Johns Hopkins Medicine
Media Relations and Public Affairs
CONTACT: Eric Vohr
Oct. 26, 2006
RESEARCHERS FIND GENE LINKED TO CROHN’S DISEASE
-- Possible target for drug therapies
An international team of researchers has identified another gene mutation linked to the inflammatory bowel diseases (IBD) Crohn’s disease and ulcerative colitis.
The team, including Johns Hopkins gastroenterologists and geneticists, says the novel mutation is in the interleukin-23 (IL-23) gene receptor present in healthy people without Crohn’s disease but rare in those with the disease.
IL-23 is a protein that regulates chronic inflammation and helps the body fight bacterial infections. Its receptor, IL23R, is present on lymphocytes and macrophages, white blood cells responsible for mounting immune response to infections. IL-23 has long been linked to IBD and autoimmune psoriasis, but this new genetic variation in the protein’s receptor offers a novel pathway for tracking the disease process and for potential drug treatments.
Results of the study, by a consortium of researchers from Hopkins and six other American and Canadian institutions, appears in Science Express, an online publication of the journal Science, on Oct. 26.
“The IL-23 receptor variation we discovered appears to affect the IL-23 pathway, altering the body’s response to chronic inflammation, which may trigger autoimmune disease,” says study co-author Steven R. Brant, M.D., associate professor of medicine and director of research and the genetics laboratories of Hopkins’ Harvey M. and Lyn P. Meyerhoff Inflammatory Bowel Disease Center. “The fact that this gene has already been implicated in other autoimmune disease like psoriasis offers strong evidence that we are on the right track.
In the Crohn’s study, researchers located the IL23R disease-associated protein variant by scanning nearly all of the 22,000 genes that make up the human genome. The study looked at 547 test subjects with Crohn’s disease and 548 healthy controls. Patients were recruited from six of the seven centers in the consortium. Researchers examined more than 300,000 variations in the genetic code, known as single nucleotide polymorphisms or SNPs, to identify which of the variations among these 22,000 genes can explain the genetic predisposition to developing Crohn’s disease. SNPs are commonly occurring variations in our DNA code that are routinely used as a method for finding genetic links to diseases. Researchers scanned the genomes using a relatively new technology that allows researchers to study variations found in nearly all human genes for association with diseases.

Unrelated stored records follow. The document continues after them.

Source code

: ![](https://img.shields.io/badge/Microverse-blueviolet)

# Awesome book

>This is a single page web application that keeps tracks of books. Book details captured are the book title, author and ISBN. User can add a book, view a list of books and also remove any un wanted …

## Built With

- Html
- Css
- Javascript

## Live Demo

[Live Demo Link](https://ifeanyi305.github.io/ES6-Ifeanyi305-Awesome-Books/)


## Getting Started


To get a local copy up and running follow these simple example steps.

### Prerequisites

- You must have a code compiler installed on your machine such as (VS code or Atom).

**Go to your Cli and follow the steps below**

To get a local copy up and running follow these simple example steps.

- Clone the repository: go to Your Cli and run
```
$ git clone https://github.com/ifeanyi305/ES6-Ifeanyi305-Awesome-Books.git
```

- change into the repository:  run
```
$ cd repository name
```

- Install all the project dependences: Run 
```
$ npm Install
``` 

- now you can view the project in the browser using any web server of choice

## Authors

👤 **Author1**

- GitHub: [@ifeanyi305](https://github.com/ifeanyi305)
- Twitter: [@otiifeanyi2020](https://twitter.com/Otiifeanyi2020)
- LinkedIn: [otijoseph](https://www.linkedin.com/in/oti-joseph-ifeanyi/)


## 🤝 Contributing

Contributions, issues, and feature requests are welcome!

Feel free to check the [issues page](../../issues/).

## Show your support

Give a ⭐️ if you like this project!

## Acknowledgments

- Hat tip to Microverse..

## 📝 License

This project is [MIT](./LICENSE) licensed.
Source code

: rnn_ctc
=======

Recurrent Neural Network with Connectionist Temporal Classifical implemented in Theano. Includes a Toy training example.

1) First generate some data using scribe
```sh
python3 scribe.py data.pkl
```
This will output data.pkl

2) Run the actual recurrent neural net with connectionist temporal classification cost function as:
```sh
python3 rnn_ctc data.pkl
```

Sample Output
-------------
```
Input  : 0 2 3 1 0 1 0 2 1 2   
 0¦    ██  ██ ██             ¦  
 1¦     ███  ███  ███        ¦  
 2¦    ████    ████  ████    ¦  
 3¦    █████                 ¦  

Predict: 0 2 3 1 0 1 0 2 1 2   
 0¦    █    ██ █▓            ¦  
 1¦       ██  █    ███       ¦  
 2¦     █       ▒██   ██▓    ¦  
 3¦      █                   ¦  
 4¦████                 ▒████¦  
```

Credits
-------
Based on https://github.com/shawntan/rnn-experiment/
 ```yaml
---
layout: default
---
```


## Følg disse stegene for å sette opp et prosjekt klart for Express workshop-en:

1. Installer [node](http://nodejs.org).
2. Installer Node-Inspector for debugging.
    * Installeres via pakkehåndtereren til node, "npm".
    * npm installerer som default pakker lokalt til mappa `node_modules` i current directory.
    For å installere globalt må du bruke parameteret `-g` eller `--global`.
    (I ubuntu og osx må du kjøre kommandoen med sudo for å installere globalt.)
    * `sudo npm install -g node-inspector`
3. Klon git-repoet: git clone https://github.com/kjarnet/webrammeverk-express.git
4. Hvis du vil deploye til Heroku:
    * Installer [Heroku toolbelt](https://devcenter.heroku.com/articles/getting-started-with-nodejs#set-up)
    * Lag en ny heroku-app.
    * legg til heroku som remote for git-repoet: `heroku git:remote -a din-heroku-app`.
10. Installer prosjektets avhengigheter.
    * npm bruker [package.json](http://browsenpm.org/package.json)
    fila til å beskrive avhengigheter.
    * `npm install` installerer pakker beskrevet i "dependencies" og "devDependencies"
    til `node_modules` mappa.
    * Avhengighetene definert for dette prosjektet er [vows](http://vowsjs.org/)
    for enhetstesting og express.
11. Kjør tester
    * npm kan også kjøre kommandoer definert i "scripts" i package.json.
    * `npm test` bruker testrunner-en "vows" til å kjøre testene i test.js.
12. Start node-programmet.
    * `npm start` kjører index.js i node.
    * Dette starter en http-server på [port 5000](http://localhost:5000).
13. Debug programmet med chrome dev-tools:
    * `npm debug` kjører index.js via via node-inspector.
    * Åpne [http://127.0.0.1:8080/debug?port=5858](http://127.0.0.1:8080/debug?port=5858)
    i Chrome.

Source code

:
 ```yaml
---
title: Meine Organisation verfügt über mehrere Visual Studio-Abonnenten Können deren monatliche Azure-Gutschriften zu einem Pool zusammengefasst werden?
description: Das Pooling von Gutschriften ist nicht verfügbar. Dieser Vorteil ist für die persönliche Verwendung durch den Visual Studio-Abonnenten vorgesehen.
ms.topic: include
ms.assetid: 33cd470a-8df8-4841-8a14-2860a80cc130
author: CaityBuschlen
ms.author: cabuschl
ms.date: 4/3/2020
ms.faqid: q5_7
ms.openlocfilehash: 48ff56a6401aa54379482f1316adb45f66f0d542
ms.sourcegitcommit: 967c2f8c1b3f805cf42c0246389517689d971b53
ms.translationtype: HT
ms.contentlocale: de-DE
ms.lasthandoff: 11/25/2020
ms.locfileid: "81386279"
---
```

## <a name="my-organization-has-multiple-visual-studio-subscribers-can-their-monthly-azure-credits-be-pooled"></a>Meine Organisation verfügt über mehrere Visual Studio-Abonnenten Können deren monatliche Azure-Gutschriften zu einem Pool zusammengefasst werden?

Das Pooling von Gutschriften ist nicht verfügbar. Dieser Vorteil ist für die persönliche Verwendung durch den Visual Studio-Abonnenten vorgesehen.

Researchers found that test subjects with Crohn’s disease were roughly fourfold less likely to have an SNP variation that alters an important amino acid of the IL-23 receptor gene.
More than 1 million Americans have Crohn’s disease or ulcerative colitis. Because IBD tends to run in families and is more prevalent in certain ethnic populations, scientists have long suspected that there is a significant genetic component. A previous study, conducted in part at Hopkins, identified another gene mutation on the CARD15/NOD2 gene, common in people with Crohn’s disease, but Brant says the new gene is a better candidate for drug treatments.
“IL-23 is directly linked to an inflammatory pathway, making it a better candidate for drug therapies than CARD15/NOD2,” he says.
Brant says the team has identified additional gene variations potentially related to Crohn’s disease, and the consortium will investigate these as well.
“As more genes associated with Crohn’s disease are discovered, we envision a time when gene testing may provide important guidance regarding the prognosis and treatment of each patient,” says co-author Themistocles Dassopoulos, M.D., an assistant professor of medicine at the Meyerhoff Inflammatory Bowel Disease Center.
The study was funded by the National Institute of Diabetes and Digestive and Kidney Diseases.